Do
you realize that since 1981 the highest elected officials in our country have had only three different surnames? And only
two since 1989? By the time of the next inauguration in 2009, our nation will have been led only by people named Bush or Clinton
for the past 20 years. I find that disturbing.
What’s done is done. We can’t
go back and change the past. But this simple trend analysis could get even worse, with another Clinton running for president.
I realize this Clinton’s hereditary genes are different from the earlier one, but still, in this great melting pot of
nearly 300 million people, do we really need to elect sons and wives of presidents to lead the greatest nation in the world?
That’s sad.
By way of clarification, I do not advocate voting in new bloodlines (genetic
and/or political) just for name’s sake.

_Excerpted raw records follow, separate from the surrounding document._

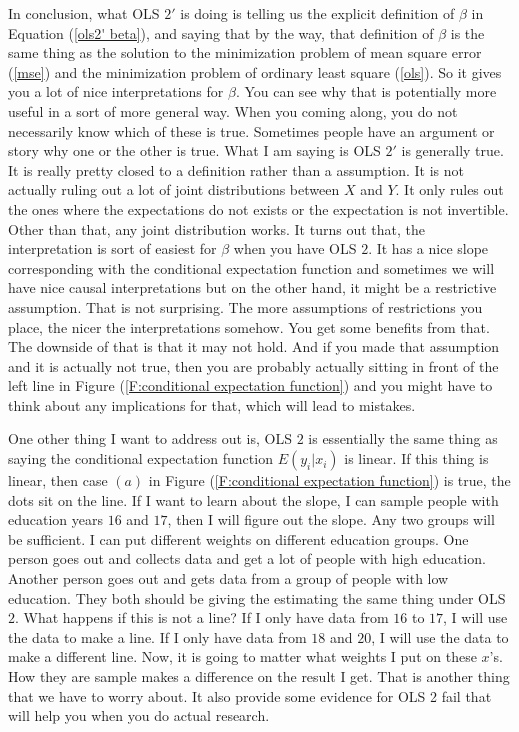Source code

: \documentclass[11pt,a4paper]{amsart}
\theoremstyle{plain}
\theoremstyle{definition}
\begin{document}
	In conclusion, what OLS $2'$ is doing is telling us the explicit definition of $\beta$ in Equation (\ref{ols2' beta}), and saying that by the way, that definition of $\beta$ is the same thing as the solution to the minimization problem of mean square error (\ref{mse}) and the minimization  problem of ordinary least square (\ref{ols}). So it gives you a lot of nice interpretations for $\beta$. You can see why that is potentially more useful in a sort of more general way. When you coming along, you do not necessarily know which of these is true. Sometimes people have an argument or story why one or the other is true. What I am saying is OLS $2'$ is generally true. It is really pretty closed to a definition rather than a assumption. It is not actually ruling out a lot of joint distributions between $X$ and $Y$. It only rules out the ones where the expectations do not exists or the expectation is not invertible. Other than that, any joint distribution works. It turns out that, the interpretation is sort of easiest for $\beta$ when you have OLS $2$. It has a nice slope corresponding with the conditional expectation function and sometimes we will have nice causal interpretations but on the other hand, it might be a restrictive assumption. That is not surprising. The more assumptions of restrictions you place, the nicer the interpretations somehow. You get some benefits from that. The downside of that is that it may not hold. And if you made that assumption and it is actually not true, then you are probably actually sitting in front of the left line in Figure (\ref{F:conditional expectation function}) and you might have to think about any implications for that, which will lead to mistakes. \par 
	One other thing I want to address out is, OLS $2$ is essentially the same thing as saying the conditional expectation function $E(y_{i} | x_{i})$ is linear. If this thing is linear, then case $(a)$ in Figure (\ref{F:conditional expectation function}) is true, the dots sit on the line. If I want to learn about the slope, I can sample people with education years $16$ and $17$, then I will figure out the slope. Any two groups will be sufficient. I can put different weights on different education groups. One person goes out and collects data and get a lot of people with high education. Another person goes out and gets data from a group of people with low education. They both should be giving the estimating the same thing under OLS $2$. What happens if this is not a line? If I only have data from $16$ to $17$, I will use the data to make a line. If I only have data from $18$ and $20$, I will use the data to make a different line. Now, it is going to matter what weights I put on these $x$'s. How they are sample makes a difference on the result I get. That is another thing that we have to worry about. It also provide some evidence for OLS 2 fail that will help you when you do actual research. 
	
\end{document}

Consider the disaster that was Jimmy Carter. Anyone who meets the basic qualifications
can run. But what does this say about us? Is it that unbeatable political machines get established (that’s scary), that
we get sucked into a cult of personality (also scary), or something else? I have a few ideas.
First we
should credit Bill Clinton with trying to expand his patriarchal gene pool before and during his eight-year stint as president.
He must have known the cigar incident in the Oval Office would not result in the formation of a new human life, which could
in turn reproduce, but at least he was thinking about the act of procreation. Too bad none of his efforts was intended to
benefit our country or mankind.
Isn’t there enough objective evidence of the dangers of
inbreeding in ruling families in our 6,000-year history of civilization to warrant concern here? While I am using the whole
gene pool subject allegorically, I think readers can understand the point. Doesn’t there seem to be something inherently
wrong with using the same people over and over, when the performance of their forbearers was so bad?
In government
contracting, there is a common practice called re-badging. One contractor screws up a job so badly that it finally gets fired,
or the contract just runs out, and a new contractor wins the fat award. Then 99 percent of the employees of the old contractor
swap their employee badges for ones from the new contractor. Everything goes on as before, except the top management of the
new contractor swears that it has cleaned house and will do the right thing. After some period of time, the contract goes
back to original holder or another one in a population of only a few. There really are people in government contracting who
care about doing right, but concerns about corporate revenues and profits dominate this game. The attitude is “better
us than them.”
There are real limitations in the government contracting work environment
that militate toward this practice. There are practical things like credible resumes, active security clearances, historical
knowledge, etc., but much of it is driven by the inertia of the good old boy and good old girl networks developed while one
contractor or another is in power, and the amount of energy and money it takes to change that. It really is that simple, at
least in the big picture.
Is it the same in our political system, all the way up to president? Do we
want to be subjects ruled by self-styled monarchs? I think we are getting what we deserve.